Lance Bombardier Edward Wait, 25 and from Southsea, was serving with 444 Field Battery in 64 Field Regiment Royal Artillery, a London-based Territorial Army unit. The Regiment was part of the 56th (London Division) during the war in Italy in 1943. As an Observation Post Assistant to the Battery Commander, Wait had an important role in keeping communications flowing between the Observation Post, the Guns and the Infantry that the Battery was commanding. Frequently in the Second World War the Royal Artillery were called upon to provide support to Infantry attacks, and the Artillery Signals network often provided a link not only for the Gunners but other units too.
The Reccomendation for his Military Medal takes up the story:
On the night of 29 October 1943 444 Field Battery RA were supporting the 7th Oxfordshire and Buckinghamshire Light Infantry in the attack on the Tranzi feature 0492. Lance Bombardier Wait was performing the duties of O.P.A. to the Battery Commander’s party. In about the area 047916 the wireless set which was carried by a signaller got struck by a piece of shell which damaged the terminal wire and rendered the set unserviceable. At this particular moment, approximately 0230 hours, this set was the only means of communication to Brigade HQ as the Battalion set was disserviceable. To repair the wireless set was a delicate operation which entailed removing minute screws from the control panel.

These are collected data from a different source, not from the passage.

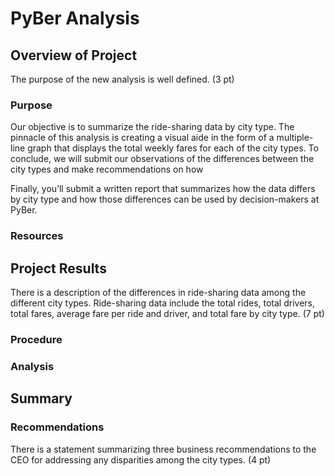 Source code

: # PyBer Analysis

## Overview of Project
The purpose of the new analysis is well defined. (3 pt)
### Purpose

Our objective is to summarize the ride-sharing data by city type. The pinnacle of this analysis is creating a visual aide in the form of a multiple-line graph that displays the total weekly fares for each of the city types. To conclude, we will submit our observations of the differences between the city types and make recommendations on how 

Finally, you’ll submit a written report that summarizes how the data differs by city type and how those differences can be used by decision-makers at PyBer.
### Resources


## Project Results
There is a description of the differences in ride-sharing data among the different city types. Ride-sharing data include the total rides, total drivers, total fares, average fare per ride and driver, and total fare by city type. (7 pt)
### Procedure

### Analysis


## Summary

### Recommendations


There is a statement summarizing three business recommendations to the CEO for addressing any disparities among the city types. (4 pt) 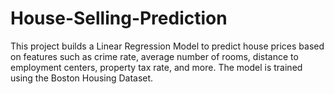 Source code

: # House-Selling-Prediction
This project builds a Linear Regression Model to predict house prices based on features such as crime rate, average number of rooms, distance to employment centers, property tax rate, and more. The model is trained using the Boston Housing Dataset.
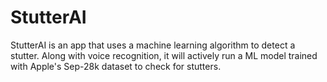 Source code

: # StutterAI

StutterAI is an app that uses a machine learning algorithm to detect a stutter. Along with voice recognition, it will actively run a ML model trained with Apple's Sep-28k dataset to check for stutters.
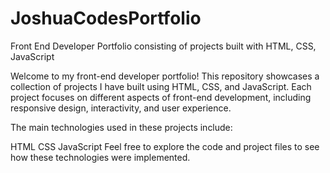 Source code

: # JoshuaCodesPortfolio
Front End Developer Portfolio consisting of projects built with HTML, CSS, JavaScript

Welcome to my front-end developer portfolio! This repository showcases a collection of projects I have built using HTML, CSS, and JavaScript.
Each project focuses on different aspects of front-end development, including responsive design, interactivity, and user experience.

The main technologies used in these projects include:

HTML
CSS
JavaScript
Feel free to explore the code and project files to see how these technologies were implemented.
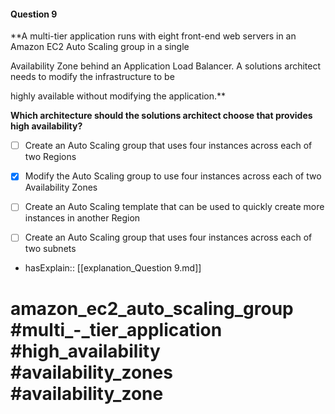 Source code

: #### Question  9

**A multi-tier application runs with eight front-end web servers in an Amazon EC2 Auto Scaling group in a single

Availability Zone behind an Application Load Balancer. A solutions architect needs to modify the infrastructure to be

highly available without modifying the application.**

**Which architecture should the solutions architect choose that provides high availability?**

- [ ] Create an Auto Scaling group that uses four instances across each of two Regions

- [x] Modify the Auto Scaling group to use four instances across each of two Availability Zones

- [ ] Create an Auto Scaling template that can be used to quickly create more instances in another Region

- [ ] Create an Auto Scaling group that uses four instances across each of two subnets

- hasExplain:: [[explanation_Question  9.md]]

# amazon_ec2_auto_scaling_group #multi_-_tier_application #high_availability #availability_zones #availability_zone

Lance Bombardier Wait worked coolly and patiently in the dark under heavy mortar and shelling and made good the repair in 15 minutes. The shelling was so intense that the Infantry were forced to take cover but Lance Bombardier Wait remained in the open with his set. Later on the set gave further trouble; infiltrating enemy made things very confused and Lance Bombardier Wait and one signaller got separated and lost touch with the rest of the party. He knew that the objective was a certain feature and through his determination to succeed at all costs he rejoined his Battery Commander on the feature at first light with his set through to the Battery. His complete disregard for personal safety was most noticeable, he is a young NCO and this was his first experience of an attack and his behaviour throughout was very fine indeed.
Lance Bombardier Wait’s Military Medal was announced in the London Gazette on 21 March 1944. He did not live to learn of the award, however. Wait was killed on 20 February 1944, during the amphibious assault in the Anzio Beachead. He is buried at Anzio War Cemetery.